Exercise goal: Return, without pictures, the lines from the start of the data through the one that contains "[9 STAT. 922][/us/stat/9/922].".

─── Given data

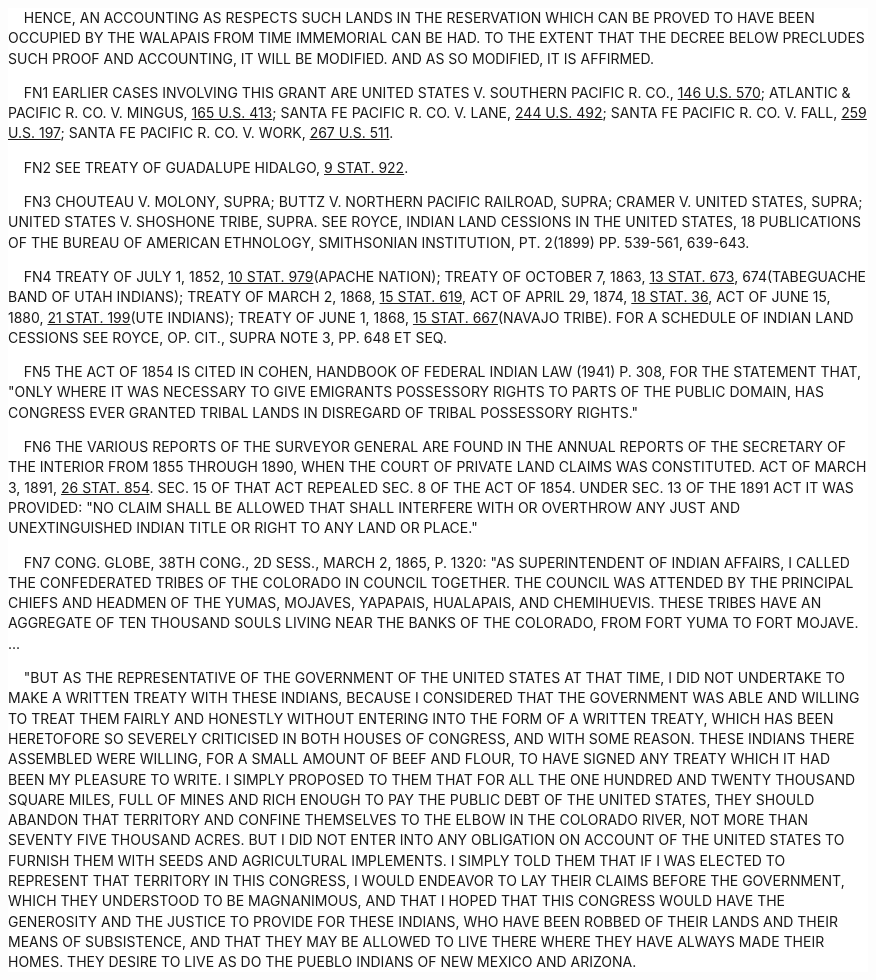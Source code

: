     HENCE, AN ACCOUNTING AS RESPECTS SUCH LANDS IN THE RESERVATION WHICH CAN BE PROVED TO HAVE BEEN OCCUPIED BY THE WALAPAIS FROM TIME IMMEMORIAL CAN BE HAD.  TO THE EXTENT THAT THE DECREE BELOW PRECLUDES SUCH PROOF AND ACCOUNTING, IT WILL BE MODIFIED.  AND AS SO MODIFIED, IT IS AFFIRMED.

    FN1  EARLIER CASES INVOLVING THIS GRANT ARE UNITED STATES V. SOUTHERN PACIFIC R. CO., [146 U.S. 570][/us/courts/scotus/usReporter/146/570]; ATLANTIC & PACIFIC R. CO. V. MINGUS, [165 U.S. 413][/us/courts/scotus/usReporter/165/413]; SANTA FE PACIFIC R. CO. V. LANE, [244 U.S. 492][/us/courts/scotus/usReporter/244/492]; SANTA FE PACIFIC R. CO. V. FALL, [259 U.S. 197][/us/courts/scotus/usReporter/259/197]; SANTA FE PACIFIC R. CO. V. WORK, [267 U.S. 511][/us/courts/scotus/usReporter/267/511].

    FN2  SEE TREATY OF GUADALUPE HIDALGO, [9 STAT. 922][/us/stat/9/922].

    FN3  CHOUTEAU V. MOLONY, SUPRA; BUTTZ V. NORTHERN PACIFIC RAILROAD, SUPRA; CRAMER V. UNITED STATES, SUPRA; UNITED STATES V. SHOSHONE TRIBE, SUPRA.  SEE ROYCE, INDIAN LAND CESSIONS IN THE UNITED STATES, 18 PUBLICATIONS OF THE BUREAU OF AMERICAN ETHNOLOGY, SMITHSONIAN INSTITUTION, PT. 2(1899) PP. 539-561, 639-643.

    FN4  TREATY OF JULY 1, 1852, [10 STAT. 979][/us/stat/10/979](APACHE NATION); TREATY OF OCTOBER 7, 1863, [13 STAT. 673][/us/stat/13/673], 674(TABEGUACHE BAND OF UTAH INDIANS); TREATY OF MARCH 2, 1868, [15 STAT. 619][/us/stat/15/619], ACT OF APRIL 29, 1874, [18 STAT. 36][/us/stat/18/36], ACT OF JUNE 15, 1880, [21 STAT. 199][/us/stat/21/199](UTE INDIANS); TREATY OF JUNE 1, 1868, [15 STAT. 667][/us/stat/15/667](NAVAJO TRIBE).  FOR A SCHEDULE OF INDIAN LAND CESSIONS SEE ROYCE, OP. CIT., SUPRA NOTE 3, PP. 648 ET SEQ.

    FN5  THE ACT OF 1854 IS CITED IN COHEN, HANDBOOK OF FEDERAL INDIAN LAW (1941) P. 308, FOR THE STATEMENT THAT, "ONLY WHERE IT WAS NECESSARY TO GIVE EMIGRANTS POSSESSORY RIGHTS TO PARTS OF THE PUBLIC DOMAIN, HAS CONGRESS EVER GRANTED TRIBAL LANDS IN DISREGARD OF TRIBAL POSSESSORY RIGHTS."

    FN6  THE VARIOUS REPORTS OF THE SURVEYOR GENERAL ARE FOUND IN THE ANNUAL REPORTS OF THE SECRETARY OF THE INTERIOR FROM 1855 THROUGH 1890, WHEN THE COURT OF PRIVATE LAND CLAIMS WAS CONSTITUTED.  ACT OF MARCH 3, 1891, [26 STAT. 854][/us/stat/26/854].  SEC. 15 OF THAT ACT REPEALED SEC. 8 OF THE ACT OF 1854.  UNDER SEC. 13 OF THE 1891 ACT IT WAS PROVIDED:  "NO CLAIM SHALL BE ALLOWED THAT SHALL INTERFERE WITH OR OVERTHROW ANY JUST AND UNEXTINGUISHED INDIAN TITLE OR RIGHT TO ANY LAND OR PLACE."

    FN7  CONG. GLOBE, 38TH CONG., 2D SESS., MARCH 2, 1865, P. 1320:  "AS SUPERINTENDENT OF INDIAN AFFAIRS, I CALLED THE CONFEDERATED TRIBES OF THE COLORADO IN COUNCIL TOGETHER.  THE COUNCIL WAS ATTENDED BY THE PRINCIPAL CHIEFS AND HEADMEN OF THE YUMAS, MOJAVES, YAPAPAIS, HUALAPAIS, AND CHEMIHUEVIS.  THESE TRIBES HAVE AN AGGREGATE OF TEN THOUSAND SOULS LIVING NEAR THE BANKS OF THE COLORADO, FROM FORT YUMA TO FORT MOJAVE.  ...

    "BUT AS THE REPRESENTATIVE OF THE GOVERNMENT OF THE UNITED STATES AT THAT TIME, I DID NOT UNDERTAKE TO MAKE A WRITTEN TREATY WITH THESE INDIANS, BECAUSE I CONSIDERED THAT THE GOVERNMENT WAS ABLE AND WILLING TO TREAT THEM FAIRLY AND HONESTLY WITHOUT ENTERING INTO THE FORM OF A WRITTEN TREATY, WHICH HAS BEEN HERETOFORE SO SEVERELY CRITICISED IN BOTH HOUSES OF CONGRESS, AND WITH SOME REASON.  THESE INDIANS THERE ASSEMBLED WERE WILLING, FOR A SMALL AMOUNT OF BEEF AND FLOUR, TO HAVE SIGNED ANY TREATY WHICH IT HAD BEEN MY PLEASURE TO WRITE.  I SIMPLY PROPOSED TO THEM THAT FOR ALL THE ONE HUNDRED AND TWENTY THOUSAND SQUARE MILES, FULL OF MINES AND RICH ENOUGH TO PAY THE PUBLIC DEBT OF THE UNITED STATES, THEY SHOULD ABANDON THAT TERRITORY AND CONFINE THEMSELVES TO THE ELBOW IN THE COLORADO RIVER, NOT MORE THAN SEVENTY FIVE THOUSAND ACRES.  BUT I DID NOT ENTER INTO ANY OBLIGATION ON ACCOUNT OF THE UNITED STATES TO FURNISH THEM WITH SEEDS AND AGRICULTURAL IMPLEMENTS.  I SIMPLY TOLD THEM THAT IF I WAS ELECTED TO REPRESENT THAT TERRITORY IN THIS CONGRESS, I WOULD ENDEAVOR TO LAY THEIR CLAIMS BEFORE THE GOVERNMENT, WHICH THEY UNDERSTOOD TO BE MAGNANIMOUS, AND THAT I HOPED THAT THIS CONGRESS WOULD HAVE THE GENEROSITY AND THE JUSTICE TO PROVIDE FOR THESE INDIANS, WHO HAVE BEEN ROBBED OF THEIR LANDS AND THEIR MEANS OF SUBSISTENCE, AND THAT THEY MAY BE ALLOWED TO LIVE THERE WHERE THEY HAVE ALWAYS MADE THEIR HOMES.  THEY DESIRE TO LIVE AS DO THE PUEBLO INDIANS OF NEW MEXICO AND ARIZONA.


[/us/courts/scotus/usReporter/314/339]: https://publicdocs.github.io/go/links?ns=uslm-x&ref=%2Fus%2Fcourts%2Fscotus%2FusReporter%2F314%2F339
[/us/courts/scotus/usReporter/312/675]: https://publicdocs.github.io/go/links?ns=uslm-x&ref=%2Fus%2Fcourts%2Fscotus%2FusReporter%2F312%2F675
[/us/courts/scotus/usReporter/304/111]: https://publicdocs.github.io/go/links?ns=uslm-x&ref=%2Fus%2Fcourts%2Fscotus%2FusReporter%2F304%2F111
[/us/courts/scotus/usReporter/271/432]: https://publicdocs.github.io/go/links?ns=uslm-x&ref=%2Fus%2Fcourts%2Fscotus%2FusReporter%2F271%2F432
[/us/courts/scotus/usReporter/119/55]: https://publicdocs.github.io/go/links?ns=uslm-x&ref=%2Fus%2Fcourts%2Fscotus%2FusReporter%2F119%2F55
[/us/courts/scotus/usReporter/119/55]: https://publicdocs.github.io/go/links?ns=uslm-x&ref=%2Fus%2Fcourts%2Fscotus%2FusReporter%2F119%2F55
[/us/courts/scotus/usReporter/261/219]: https://publicdocs.github.io/go/links?ns=uslm-x&ref=%2Fus%2Fcourts%2Fscotus%2FusReporter%2F261%2F219
[/us/courts/scotus/usReporter/94/614]: https://publicdocs.github.io/go/links?ns=uslm-x&ref=%2Fus%2Fcourts%2Fscotus%2FusReporter%2F94%2F614
[/us/courts/scotus/usReporter/290/357]: https://publicdocs.github.io/go/links?ns=uslm-x&ref=%2Fus%2Fcourts%2Fscotus%2FusReporter%2F290%2F357
[/us/courts/scotus/usReporter/231/28]: https://publicdocs.github.io/go/links?ns=uslm-x&ref=%2Fus%2Fcourts%2Fscotus%2FusReporter%2F231%2F28
[/us/courts/scotus/usReporter/271/432]: https://publicdocs.github.io/go/links?ns=uslm-x&ref=%2Fus%2Fcourts%2Fscotus%2FusReporter%2F271%2F432
[/us/courts/scotus/usReporter/118/375]: https://publicdocs.github.io/go/links?ns=uslm-x&ref=%2Fus%2Fcourts%2Fscotus%2FusReporter%2F118%2F375
[/us/courts/scotus/usReporter/249/110]: https://publicdocs.github.io/go/links?ns=uslm-x&ref=%2Fus%2Fcourts%2Fscotus%2FusReporter%2F249%2F110
[/us/courts/scotus/usReporter/273/315]: https://publicdocs.github.io/go/links?ns=uslm-x&ref=%2Fus%2Fcourts%2Fscotus%2FusReporter%2F273%2F315
[/us/courts/scotus/usReporter/212/449]: https://publicdocs.github.io/go/links?ns=uslm-x&ref=%2Fus%2Fcourts%2Fscotus%2FusReporter%2F212%2F449
[/us/usc/t28/s41]: https://publicdocs.github.io/go/links?ns=uslm&ref=%2Fus%2Fusc%2Ft28%2Fs41
[/us/stat/14/292]: https://publicdocs.github.io/go/links?ns=uslm&ref=%2Fus%2Fstat%2F14%2F292
[/us/courts/scotus/usReporter/119/55]: https://publicdocs.github.io/go/links?ns=uslm-x&ref=%2Fus%2Fcourts%2Fscotus%2FusReporter%2F119%2F55
[/us/courts/scotus/usReporter/261/219]: https://publicdocs.github.io/go/links?ns=uslm-x&ref=%2Fus%2Fcourts%2Fscotus%2FusReporter%2F261%2F219
[/us/courts/scotus/usReporter/304/111]: https://publicdocs.github.io/go/links?ns=uslm-x&ref=%2Fus%2Fcourts%2Fscotus%2FusReporter%2F304%2F111
[/us/courts/scotus/usReporter/265/472]: https://publicdocs.github.io/go/links?ns=uslm-x&ref=%2Fus%2Fcourts%2Fscotus%2FusReporter%2F265%2F472
[/us/courts/scotus/usReporter/118/375]: https://publicdocs.github.io/go/links?ns=uslm-x&ref=%2Fus%2Fcourts%2Fscotus%2FusReporter%2F118%2F375
[/us/courts/scotus/usReporter/95/517]: https://publicdocs.github.io/go/links?ns=uslm-x&ref=%2Fus%2Fcourts%2Fscotus%2FusReporter%2F95%2F517
[/us/courts/scotus/usReporter/146/570]: https://publicdocs.github.io/go/links?ns=uslm-x&ref=%2Fus%2Fcourts%2Fscotus%2FusReporter%2F146%2F570
[/us/courts/scotus/usReporter/188/108]: https://publicdocs.github.io/go/links?ns=uslm-x&ref=%2Fus%2Fcourts%2Fscotus%2FusReporter%2F188%2F108
[/us/stat/4/729]: https://publicdocs.github.io/go/links?ns=uslm&ref=%2Fus%2Fstat%2F4%2F729
[/us/stat/9/574]: https://publicdocs.github.io/go/links?ns=uslm&ref=%2Fus%2Fstat%2F9%2F574
[/us/stat/1/137]: https://publicdocs.github.io/go/links?ns=uslm&ref=%2Fus%2Fstat%2F1%2F137
[/us/stat/10/308]: https://publicdocs.github.io/go/links?ns=uslm&ref=%2Fus%2Fstat%2F10%2F308
[/us/stat/5/453]: https://publicdocs.github.io/go/links?ns=uslm&ref=%2Fus%2Fstat%2F5%2F453
[/us/stat/16/291]: https://publicdocs.github.io/go/links?ns=uslm&ref=%2Fus%2Fstat%2F16%2F291
[/us/stat/12/664]: https://publicdocs.github.io/go/links?ns=uslm&ref=%2Fus%2Fstat%2F12%2F664
[/us/stat/9/631]: https://publicdocs.github.io/go/links?ns=uslm&ref=%2Fus%2Fstat%2F9%2F631
[/us/courts/scotus/usReporter/181/481]: https://publicdocs.github.io/go/links?ns=uslm-x&ref=%2Fus%2Fcourts%2Fscotus%2FusReporter%2F181%2F481
[/us/courts/scotus/usReporter/265/472]: https://publicdocs.github.io/go/links?ns=uslm-x&ref=%2Fus%2Fcourts%2Fscotus%2FusReporter%2F265%2F472
[/us/stat/13/541]: https://publicdocs.github.io/go/links?ns=uslm&ref=%2Fus%2Fstat%2F13%2F541
[/us/courts/scotus/usReporter/224/665]: https://publicdocs.github.io/go/links?ns=uslm-x&ref=%2Fus%2Fcourts%2Fscotus%2FusReporter%2F224%2F665
[/us/courts/scotus/usReporter/185/373]: https://publicdocs.github.io/go/links?ns=uslm-x&ref=%2Fus%2Fcourts%2Fscotus%2FusReporter%2F185%2F373
[/us/stat/13/541]: https://publicdocs.github.io/go/links?ns=uslm&ref=%2Fus%2Fstat%2F13%2F541
[/us/stat/15/198]: https://publicdocs.github.io/go/links?ns=uslm&ref=%2Fus%2Fstat%2F15%2F198
[/us/stat/16/335]: https://publicdocs.github.io/go/links?ns=uslm&ref=%2Fus%2Fstat%2F16%2F335
[/us/stat/14/492]: https://publicdocs.github.io/go/links?ns=uslm&ref=%2Fus%2Fstat%2F14%2F492
[/us/stat/17/165]: https://publicdocs.github.io/go/links?ns=uslm&ref=%2Fus%2Fstat%2F17%2F165
[/us/courts/scotus/usReporter/165/413]: https://publicdocs.github.io/go/links?ns=uslm-x&ref=%2Fus%2Fcourts%2Fscotus%2FusReporter%2F165%2F413
[/us/courts/scotus/usReporter/299/476]: https://publicdocs.github.io/go/links?ns=uslm-x&ref=%2Fus%2Fcourts%2Fscotus%2FusReporter%2F299%2F476
[/us/stat/54/929]: https://publicdocs.github.io/go/links?ns=uslm&ref=%2Fus%2Fstat%2F54%2F929
[/us/stat/43/954]: https://publicdocs.github.io/go/links?ns=uslm&ref=%2Fus%2Fstat%2F43%2F954
[/us/courts/scotus/usReporter/146/570]: https://publicdocs.github.io/go/links?ns=uslm-x&ref=%2Fus%2Fcourts%2Fscotus%2FusReporter%2F146%2F570
[/us/courts/scotus/usReporter/165/413]: https://publicdocs.github.io/go/links?ns=uslm-x&ref=%2Fus%2Fcourts%2Fscotus%2FusReporter%2F165%2F413
[/us/courts/scotus/usReporter/244/492]: https://publicdocs.github.io/go/links?ns=uslm-x&ref=%2Fus%2Fcourts%2Fscotus%2FusReporter%2F244%2F492
[/us/courts/scotus/usReporter/259/197]: https://publicdocs.github.io/go/links?ns=uslm-x&ref=%2Fus%2Fcourts%2Fscotus%2FusReporter%2F259%2F197
[/us/courts/scotus/usReporter/267/511]: https://publicdocs.github.io/go/links?ns=uslm-x&ref=%2Fus%2Fcourts%2Fscotus%2FusReporter%2F267%2F511
[/us/stat/9/922]: https://publicdocs.github.io/go/links?ns=uslm&ref=%2Fus%2Fstat%2F9%2F922
[/us/stat/10/979]: https://publicdocs.github.io/go/links?ns=uslm&ref=%2Fus%2Fstat%2F10%2F979
[/us/stat/13/673]: https://publicdocs.github.io/go/links?ns=uslm&ref=%2Fus%2Fstat%2F13%2F673
[/us/stat/15/619]: https://publicdocs.github.io/go/links?ns=uslm&ref=%2Fus%2Fstat%2F15%2F619
[/us/stat/18/36]: https://publicdocs.github.io/go/links?ns=uslm&ref=%2Fus%2Fstat%2F18%2F36
[/us/stat/21/199]: https://publicdocs.github.io/go/links?ns=uslm&ref=%2Fus%2Fstat%2F21%2F199
[/us/stat/15/667]: https://publicdocs.github.io/go/links?ns=uslm&ref=%2Fus%2Fstat%2F15%2F667
[/us/stat/26/854]: https://publicdocs.github.io/go/links?ns=uslm&ref=%2Fus%2Fstat%2F26%2F854
[/us/stat/17/19]: https://publicdocs.github.io/go/links?ns=uslm&ref=%2Fus%2Fstat%2F17%2F19
[/us/courts/scotus/usReporter/92/733]: https://publicdocs.github.io/go/links?ns=uslm-x&ref=%2Fus%2Fcourts%2Fscotus%2FusReporter%2F92%2F733
[/us/courts/scotus/usReporter/165/413]: https://publicdocs.github.io/go/links?ns=uslm-x&ref=%2Fus%2Fcourts%2Fscotus%2FusReporter%2F165%2F413
[/us/courts/scotus/usReporter/236/459]: https://publicdocs.github.io/go/links?ns=uslm-x&ref=%2Fus%2Fcourts%2Fscotus%2FusReporter%2F236%2F459
[/us/courts/scotus/usReporter/160/394]: https://publicdocs.github.io/go/links?ns=uslm-x&ref=%2Fus%2Fcourts%2Fscotus%2FusReporter%2F160%2F394
[/us/stat/24/388]: https://publicdocs.github.io/go/links?ns=uslm&ref=%2Fus%2Fstat%2F24%2F388
[/us/courts/scotus/usReporter/261/219]: https://publicdocs.github.io/go/links?ns=uslm-x&ref=%2Fus%2Fcourts%2Fscotus%2FusReporter%2F261%2F219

──────

Reply:
Source code

:     HENCE, AN ACCOUNTING AS RESPECTS SUCH LANDS IN THE RESERVATION WHICH CAN BE PROVED TO HAVE BEEN OCCUPIED BY THE WALAPAIS FROM TIME IMMEMORIAL CAN BE HAD.  TO THE EXTENT THAT THE DECREE BELOW PRECLUDES SUCH PROOF AND ACCOUNTING, IT WILL BE MODIFIED.  AND AS SO MODIFIED, IT IS AFFIRMED.

    FN1  EARLIER CASES INVOLVING THIS GRANT ARE UNITED STATES V. SOUTHERN PACIFIC R. CO., [146 U.S. 570][/us/courts/scotus/usReporter/146/570]; ATLANTIC & PACIFIC R. CO. V. MINGUS, [165 U.S. 413][/us/courts/scotus/usReporter/165/413]; SANTA FE PACIFIC R. CO. V. LANE, [244 U.S. 492][/us/courts/scotus/usReporter/244/492]; SANTA FE PACIFIC R. CO. V. FALL, [259 U.S. 197][/us/courts/scotus/usReporter/259/197]; SANTA FE PACIFIC R. CO. V. WORK, [267 U.S. 511][/us/courts/scotus/usReporter/267/511].

    FN2  SEE TREATY OF GUADALUPE HIDALGO, [9 STAT. 922][/us/stat/9/922].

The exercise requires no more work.